By Hong Soon-do, Beijing correspondent, AsiaToday - China will surely ban imports of poultry and related products next week from South Korea which is affected by avian influenza (AI). However, it will allow importing instant samgyetang, or Korean chicken soup with ginseng, as an exception. The dish, which has been exported to China since June, could be soon joining the list of popular Korean dishes in China.

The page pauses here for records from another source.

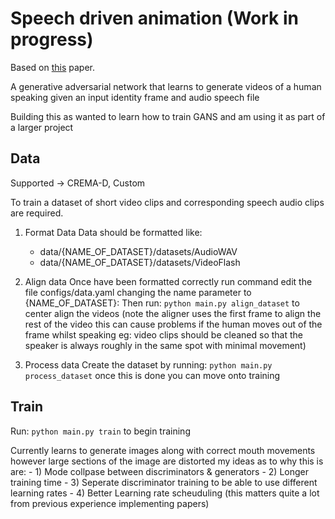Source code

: # Speech driven animation (Work in progress)
Based on [this](https://arxiv.org/pdf/1805.09313.pdf) paper.

A generative adversarial network that learns to generate videos of a human speaking
given an input identity frame and audio speech file

Building this as wanted to learn how to train GANS and am using it as part of a larger project

## Data
Supported -> CREMA-D, Custom

To train a dataset of short video clips and corresponding speech audio clips are required.
1. Format Data
Data should be formatted like:
    - data/{NAME_OF_DATASET}/datasets/AudioWAV
    - data/{NAME_OF_DATASET}/datasets/VideoFlash

2. Align data
Once have been formatted correctly run command edit the file configs/data.yaml changing the name parameter to {NAME_OF_DATASET}:
Then run: `python main.py align_dataset` to center align the videos (note the aligner uses the first frame to align the rest of the video this can cause problems if the human moves out of the frame whilst speaking eg: video clips should be cleaned so that the speaker is always roughly in the same spot with minimal movement)

3. Process data
Create the dataset by running: `python main.py process_dataset` once this is done you can move onto training


## Train
Run: `python main.py train` to begin training

Currently learns to generate images along with correct mouth movements however large sections of the image are distorted my ideas as to why this is are:
    - 1) Mode collpase between discriminators & generators
    - 2) Longer training time
    - 3) Seperate discriminator training to be able to use different learning rates
    - 4) Better Learning rate scheuduling (this matters quite a lot from previous experience implementing papers)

An official from China headquarters of the Korea Agro-Fisheries Trade Corporation (aT) on Sunday revealed that samgyetang's exception to China's banning list is closely related to sterilization of finished products. Besides, an agreement between South Korea and China on quarantine and sanitation rules at the end of last year played a big part as well. According the agreement, samgyetang can be distributed regardless of AI. Lee Pil-hyung, the director of the China headquarters of aT, said, "Sterilized samgyetang is safe to eat. The outbreak of AI could have a negative impact on sales in China, but we will overcome the problem with aggressive marketing."

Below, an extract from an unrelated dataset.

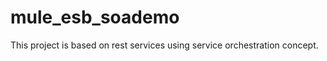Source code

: mule_esb_soademo
================

This project is based on rest services using service orchestration concept.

[A local Chinese broadcaster covers Chinese people enjoying samgyetang at a Korean restaurant in Jichang Fulu, Chaoyang District, Beijing. With active exports, the dish has become even more popular in China./ Source: China headquarters of the Korea Agro-Fisheries Trade Corporation.]
In fact, aT has recently been targeting consumers in China with a more aggressive sales strategy. Recently, it held a large-scale samgyetang tasting event in Hyundai Motor's plant in Changzhou, where both safety and taste of the dish were recognized.

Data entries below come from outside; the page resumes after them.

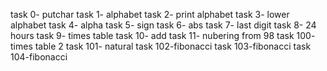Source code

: task 0- putchar
task 1- alphabet
task 2- print alphabet
task 3- lower alphabet
task 4- alpha 
task 5- sign
task 6- abs
task 7- last digit
task 8- 24 hours
task 9- times table
task 10- add
task 11- nubering from 98
task 100- times table 2
task 101- natural
task 102-fibonacci
task 103-fibonacci
task 104-fibonacci  
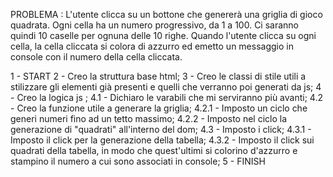 PROBLEMA : L'utente clicca su un bottone che genererà una griglia di gioco quadrata. Ogni cella ha un numero progressivo, da 1 a 100. Ci saranno quindi 10 caselle per ognuna delle 10 righe. Quando l'utente clicca su ogni cella, la cella cliccata si colora di azzurro ed emetto un messaggio in console con il numero della cella cliccata.

1 - START
2 - Creo la struttura base html;
3 - Creo le classi di stile utili a stilizzare gli elementi già presenti e quelli che verranno poi generati da js;
4 - Creo la logica js ;
    4.1 - Dichiaro le varabili che mi serviranno più avanti;
    4.2 - Creo la funzione utile a generare la griglia;
        4.2.1 - Imposto un ciclo che generi numeri fino ad un tetto massimo;
        4.2.2 - Imposto nel ciclo la generazione di "quadrati" all'interno del dom;
    4.3 - Imposto i click;
        4.3.1 - Imposto il click per la generazione della tabella;
        4.3.2 - Imposto il click sui quadrati della tabella, in modo che quest'ultimi si colorino d'azzurro e stampino il numero a cui sono associati in console;
5 - FINISH
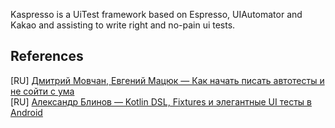 Kaspresso is a UiTest framework based on Espresso, UIAutomator and Kakao and assisting to write right and no-pain ui tests.

## References

[RU] [Дмитрий Мовчан, Евгений Мацюк — Как начать писать автотесты и не сойти с ума](https://www.youtube.com/watch?v=q_8UUhVDV7c&list=PLb1A91j1236qyWB8mBbWF_FN6fC4ztPXG&index=20&t=0s) <br>
[RU] [Александр Блинов — Kotlin DSL, Fixtures и элегантные UI тесты в Android](https://habr.com/ru/company/hh/blog/455042/)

This month, it placed a 15-second long commercial video on a total of 534 bus lines in Beijing used by 27 million people. The model of the commercial is quite shocking. Sang Xue, who won the gold medal for the synchronized diving at the Sydney 2000 Olympics and then turned into a singer, kindly describes samgyetang's taste and nutrition. Park Jin-kyung, general manager of aT Chinese headquarters, said, "In Beijing, people tend to pay high attention to ads on the bus. The effect is great. We are expecting much from our advertisement since nearly 27 million people, more than half of the population of S. Korea, watch it every day."
Korea exported a total 200 tons of samgyetang to China since June. It is considerably smaller than 500 tons that aT had originally set as the target. Considering the fact that it had been on the banning list however, it can be regarded as a pretty good track record. The aT China headquarters is expected to sell more than 1,000 tons of samgyetang next year.